紧李群的分类空间的研究一直是同伦理论的主要领域之一。我们在1997到1998年间得到的结果基本上是关于分类空间和它们的应用之间的映射。Dwyer-Wilkerson定义了AP-紧群，并研究了它的性质。纯同伦理论对象似乎是紧李群的一个很好的推广。P-紧群具有丰富的结构，如极大环面、Weyl群等。Moeller在《AMS公报》上的一篇笔记总结了他们的工作。关于p-紧群的分类空间的同伦理论正在取得进一步的进展。我们在这里陈述我们的主要结果。首先，我们考虑形式为BX*by*BZ的p-紧群的映射.主要定理表明，如果By上的限制映射是弱满同态，则对BX的限制应该通过p-紧群Z的中心的分类空间来分解.其次，G=S^3*.*S^3，设X是BG的亏格，我们研究X的有理等价么半群，记为epsilon(X)。证明了E_0(X)的一个子么半群决定了空间X的可分解性，并证明了关于p-型群或p-紧型群的分类空间的一些已知结果。设G是紧李群。得到了以下结果。如果存在正整数k，使得BG的p-完成的n阶同伦群对所有大于或等于&gt；k的n&lt；k都为零，则该空间的圈空间是p-紧的。如果标准映射Rep(G，K)*[BG，BK]对任意紧连通李群K是双射的，则G是p-群。此外，我们还研究了紧Lie群的p-完备分类空间的环空间是p-紧的条件。

项目成果

T.Akita: "On the homology of Torelli groups and Torelli spaces" Osaka Journal of Mathematics, Proc.Japan Acad.Ser.A. to appear.

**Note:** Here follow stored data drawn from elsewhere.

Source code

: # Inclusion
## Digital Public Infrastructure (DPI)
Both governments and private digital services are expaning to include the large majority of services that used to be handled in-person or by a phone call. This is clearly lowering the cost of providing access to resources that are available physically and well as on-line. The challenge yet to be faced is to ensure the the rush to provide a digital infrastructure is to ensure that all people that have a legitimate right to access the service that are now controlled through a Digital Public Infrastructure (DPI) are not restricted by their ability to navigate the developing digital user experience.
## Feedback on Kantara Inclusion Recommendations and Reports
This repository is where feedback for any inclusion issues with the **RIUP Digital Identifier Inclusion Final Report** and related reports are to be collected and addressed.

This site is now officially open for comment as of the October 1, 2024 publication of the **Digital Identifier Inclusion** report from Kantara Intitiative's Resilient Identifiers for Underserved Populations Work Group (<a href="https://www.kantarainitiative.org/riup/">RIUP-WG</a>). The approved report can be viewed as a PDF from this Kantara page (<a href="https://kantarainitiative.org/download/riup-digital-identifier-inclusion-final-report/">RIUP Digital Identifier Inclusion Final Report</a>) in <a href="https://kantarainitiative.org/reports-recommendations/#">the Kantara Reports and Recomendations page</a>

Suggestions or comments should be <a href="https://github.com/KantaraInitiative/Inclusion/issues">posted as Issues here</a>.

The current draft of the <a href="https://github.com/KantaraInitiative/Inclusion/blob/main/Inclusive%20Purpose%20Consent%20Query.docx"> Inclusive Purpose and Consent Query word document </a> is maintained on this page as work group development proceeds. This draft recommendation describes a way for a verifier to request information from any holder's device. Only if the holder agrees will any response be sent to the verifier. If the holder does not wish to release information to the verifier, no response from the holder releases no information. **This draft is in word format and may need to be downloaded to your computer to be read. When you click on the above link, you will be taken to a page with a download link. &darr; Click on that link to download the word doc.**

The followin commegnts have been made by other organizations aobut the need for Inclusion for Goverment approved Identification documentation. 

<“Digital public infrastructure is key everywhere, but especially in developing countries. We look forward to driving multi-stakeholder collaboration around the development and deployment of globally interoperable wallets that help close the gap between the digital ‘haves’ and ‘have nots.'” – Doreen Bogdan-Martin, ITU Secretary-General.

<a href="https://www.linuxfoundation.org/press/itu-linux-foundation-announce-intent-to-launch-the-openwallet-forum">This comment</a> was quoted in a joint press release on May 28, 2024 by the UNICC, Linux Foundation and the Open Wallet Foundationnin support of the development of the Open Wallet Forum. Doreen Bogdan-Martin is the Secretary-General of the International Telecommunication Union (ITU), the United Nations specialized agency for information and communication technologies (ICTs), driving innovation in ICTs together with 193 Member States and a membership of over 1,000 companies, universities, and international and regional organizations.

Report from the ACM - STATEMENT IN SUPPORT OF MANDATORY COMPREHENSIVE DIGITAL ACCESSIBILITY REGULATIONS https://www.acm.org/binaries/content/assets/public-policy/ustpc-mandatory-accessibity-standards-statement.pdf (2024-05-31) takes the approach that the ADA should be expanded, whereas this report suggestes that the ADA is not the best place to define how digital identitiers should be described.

T.Akita：“论 Torelli 群和 Torelli 空间的同源性” 大阪数学杂志，Proc.Japan Acad.Ser.A。

K.Ishiguro: "Classifying spaces and finite loop spaces(expository)" The proceedings of Workshops in Pure Mathematics 1996, Korean Academic Council. 1-13 (1997)

K.Ishiguro：“分类空间和有限循环空间（说明）”1996 年纯数学研讨会论文集，韩国学术委员会。

N,Oda: "A generalization of the Whitehead product" Math.J.Okayama Univ.(to appear).

N,Oda：“Whitehead 产品的推广”Math.J.Okayama Univ.（即将出现）。

T.Akita: "On the Euler characteristic of the orbit space of a proper GAMMA-complex" Osaka Journal of Mathematics. (to appear).

T.Akita：“论真 GAMMA 复形轨道空间的欧拉特性”大阪数学杂志。

T.Akita: "Cohomology and Euler characteristics of Coxeter groups" Science Bulletin of Josai University. Special Issue No.2. 3-16 (1997)

T.Akita：“Coxeter群的上同调和欧拉特征”城西大学科学通报。